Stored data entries
-------

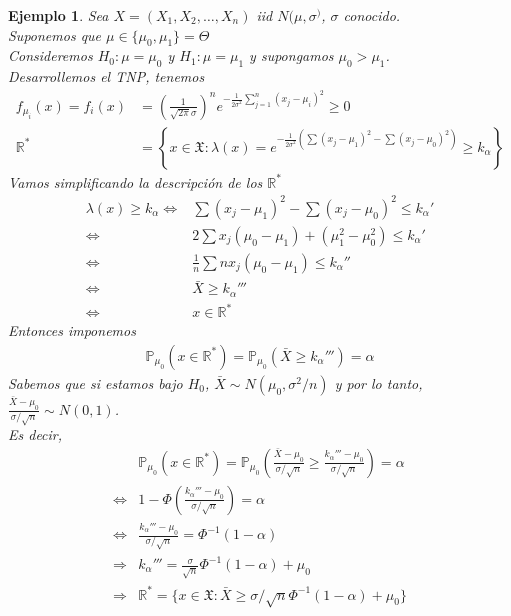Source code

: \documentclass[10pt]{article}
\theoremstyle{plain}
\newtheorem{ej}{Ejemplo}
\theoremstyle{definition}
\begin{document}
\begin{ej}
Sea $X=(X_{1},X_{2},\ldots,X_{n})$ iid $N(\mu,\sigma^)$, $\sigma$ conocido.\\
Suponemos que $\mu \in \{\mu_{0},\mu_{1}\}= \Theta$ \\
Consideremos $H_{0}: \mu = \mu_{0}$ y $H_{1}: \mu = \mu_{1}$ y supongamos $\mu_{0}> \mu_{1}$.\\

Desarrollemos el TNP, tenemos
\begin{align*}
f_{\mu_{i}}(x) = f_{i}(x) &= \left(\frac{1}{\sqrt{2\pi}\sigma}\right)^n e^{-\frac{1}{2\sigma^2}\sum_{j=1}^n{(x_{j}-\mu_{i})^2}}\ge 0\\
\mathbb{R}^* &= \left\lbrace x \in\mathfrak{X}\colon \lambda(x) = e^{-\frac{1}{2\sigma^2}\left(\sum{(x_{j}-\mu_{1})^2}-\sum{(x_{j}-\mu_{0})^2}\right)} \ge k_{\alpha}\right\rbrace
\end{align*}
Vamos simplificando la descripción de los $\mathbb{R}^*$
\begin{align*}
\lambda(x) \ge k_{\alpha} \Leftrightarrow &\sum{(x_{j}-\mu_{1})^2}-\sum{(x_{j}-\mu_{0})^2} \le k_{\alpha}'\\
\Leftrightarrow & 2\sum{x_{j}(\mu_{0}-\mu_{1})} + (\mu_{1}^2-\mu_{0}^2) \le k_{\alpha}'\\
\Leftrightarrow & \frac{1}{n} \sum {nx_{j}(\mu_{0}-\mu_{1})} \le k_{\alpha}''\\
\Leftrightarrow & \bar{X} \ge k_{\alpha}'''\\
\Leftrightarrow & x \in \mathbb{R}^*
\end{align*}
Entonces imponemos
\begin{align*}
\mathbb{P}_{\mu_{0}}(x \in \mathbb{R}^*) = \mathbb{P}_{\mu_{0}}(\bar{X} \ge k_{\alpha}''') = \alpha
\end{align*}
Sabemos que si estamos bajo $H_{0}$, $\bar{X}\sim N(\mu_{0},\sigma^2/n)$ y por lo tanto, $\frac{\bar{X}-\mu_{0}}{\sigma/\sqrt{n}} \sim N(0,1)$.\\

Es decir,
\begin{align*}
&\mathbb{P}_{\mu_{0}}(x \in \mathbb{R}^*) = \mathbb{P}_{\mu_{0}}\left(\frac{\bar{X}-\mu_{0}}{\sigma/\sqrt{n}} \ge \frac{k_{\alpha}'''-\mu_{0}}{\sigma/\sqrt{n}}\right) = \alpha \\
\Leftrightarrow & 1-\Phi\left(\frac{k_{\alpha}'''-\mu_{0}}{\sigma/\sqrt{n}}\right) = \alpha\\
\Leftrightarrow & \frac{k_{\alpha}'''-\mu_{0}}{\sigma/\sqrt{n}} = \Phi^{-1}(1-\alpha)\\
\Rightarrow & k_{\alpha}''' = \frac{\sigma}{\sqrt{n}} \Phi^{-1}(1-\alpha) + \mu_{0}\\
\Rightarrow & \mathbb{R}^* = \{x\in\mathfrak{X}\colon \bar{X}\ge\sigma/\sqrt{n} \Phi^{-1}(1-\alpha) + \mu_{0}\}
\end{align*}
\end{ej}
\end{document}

-------

**Exercise goal**
From the data above, copy each line with the string "alpha" in it.

**Exercise response**
\mathbb{R}^* &= \left\lbrace x \in\mathfrak{X}\colon \lambda(x) = e^{-\frac{1}{2\sigma^2}\left(\sum{(x_{j}-\mu_{1})^2}-\sum{(x_{j}-\mu_{0})^2}\right)} \ge k_{\alpha}\right\rbrace
\lambda(x) \ge k_{\alpha} \Leftrightarrow &\sum{(x_{j}-\mu_{1})^2}-\sum{(x_{j}-\mu_{0})^2} \le k_{\alpha}'\\
\Leftrightarrow & 2\sum{x_{j}(\mu_{0}-\mu_{1})} + (\mu_{1}^2-\mu_{0}^2) \le k_{\alpha}'\\
\Leftrightarrow & \frac{1}{n} \sum {nx_{j}(\mu_{0}-\mu_{1})} \le k_{\alpha}''\\
\Leftrightarrow & \bar{X} \ge k_{\alpha}'''\\
\mathbb{P}_{\mu_{0}}(x \in \mathbb{R}^*) = \mathbb{P}_{\mu_{0}}(\bar{X} \ge k_{\alpha}''') = \alpha
&\mathbb{P}_{\mu_{0}}(x \in \mathbb{R}^*) = \mathbb{P}_{\mu_{0}}\left(\frac{\bar{X}-\mu_{0}}{\sigma/\sqrt{n}} \ge \frac{k_{\alpha}'''-\mu_{0}}{\sigma/\sqrt{n}}\right) = \alpha \\
\Leftrightarrow & 1-\Phi\left(\frac{k_{\alpha}'''-\mu_{0}}{\sigma/\sqrt{n}}\right) = \alpha\\
\Leftrightarrow & \frac{k_{\alpha}'''-\mu_{0}}{\sigma/\sqrt{n}} = \Phi^{-1}(1-\alpha)\\
\Rightarrow & k_{\alpha}''' = \frac{\sigma}{\sqrt{n}} \Phi^{-1}(1-\alpha) + \mu_{0}\\
\Rightarrow & \mathbb{R}^* = \{x\in\mathfrak{X}\colon \bar{X}\ge\sigma/\sqrt{n} \Phi^{-1}(1-\alpha) + \mu_{0}\}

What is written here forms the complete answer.